Plain-text document sources

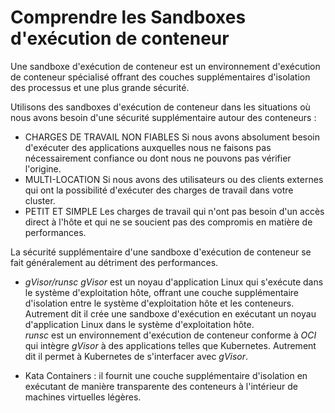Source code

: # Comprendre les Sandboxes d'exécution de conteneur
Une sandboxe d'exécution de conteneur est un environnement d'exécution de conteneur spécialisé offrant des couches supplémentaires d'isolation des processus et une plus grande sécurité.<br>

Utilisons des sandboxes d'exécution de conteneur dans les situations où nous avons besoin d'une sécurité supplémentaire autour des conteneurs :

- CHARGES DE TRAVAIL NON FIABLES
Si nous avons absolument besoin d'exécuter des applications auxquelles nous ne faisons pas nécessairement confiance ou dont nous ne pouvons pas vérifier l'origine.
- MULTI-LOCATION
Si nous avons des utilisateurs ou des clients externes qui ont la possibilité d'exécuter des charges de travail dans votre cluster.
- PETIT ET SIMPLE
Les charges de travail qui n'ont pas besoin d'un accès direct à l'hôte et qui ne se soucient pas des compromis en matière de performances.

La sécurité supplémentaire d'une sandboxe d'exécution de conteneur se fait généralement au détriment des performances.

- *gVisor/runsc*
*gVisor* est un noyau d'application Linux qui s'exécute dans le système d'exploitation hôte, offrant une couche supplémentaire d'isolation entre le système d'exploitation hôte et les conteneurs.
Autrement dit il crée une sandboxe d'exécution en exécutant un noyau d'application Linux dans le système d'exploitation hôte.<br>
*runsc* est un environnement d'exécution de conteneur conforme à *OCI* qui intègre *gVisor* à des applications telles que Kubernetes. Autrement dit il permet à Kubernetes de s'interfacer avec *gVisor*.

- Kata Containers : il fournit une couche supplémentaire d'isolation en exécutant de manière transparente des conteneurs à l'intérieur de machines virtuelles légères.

==

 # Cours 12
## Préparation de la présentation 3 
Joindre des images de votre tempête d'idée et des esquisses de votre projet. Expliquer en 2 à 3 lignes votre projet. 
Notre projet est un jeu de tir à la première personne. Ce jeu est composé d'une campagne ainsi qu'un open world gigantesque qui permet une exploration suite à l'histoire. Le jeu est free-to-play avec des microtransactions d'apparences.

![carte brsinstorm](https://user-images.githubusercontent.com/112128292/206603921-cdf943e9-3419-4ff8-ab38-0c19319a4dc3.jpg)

WHAT IS NEEDED:
From the records above, print exactly the lines that run from the line with "Utilisons des sandboxes" to the line with "- PETIT ET SIMPLE", inclusive.

RESULT FOR THIS TASK:
Utilisons des sandboxes d'exécution de conteneur dans les situations où nous avons besoin d'une sécurité supplémentaire autour des conteneurs :

- CHARGES DE TRAVAIL NON FIABLES
Si nous avons absolument besoin d'exécuter des applications auxquelles nous ne faisons pas nécessairement confiance ou dont nous ne pouvons pas vérifier l'origine.
- MULTI-LOCATION
Si nous avons des utilisateurs ou des clients externes qui ont la possibilité d'exécuter des charges de travail dans votre cluster.
- PETIT ET SIMPLE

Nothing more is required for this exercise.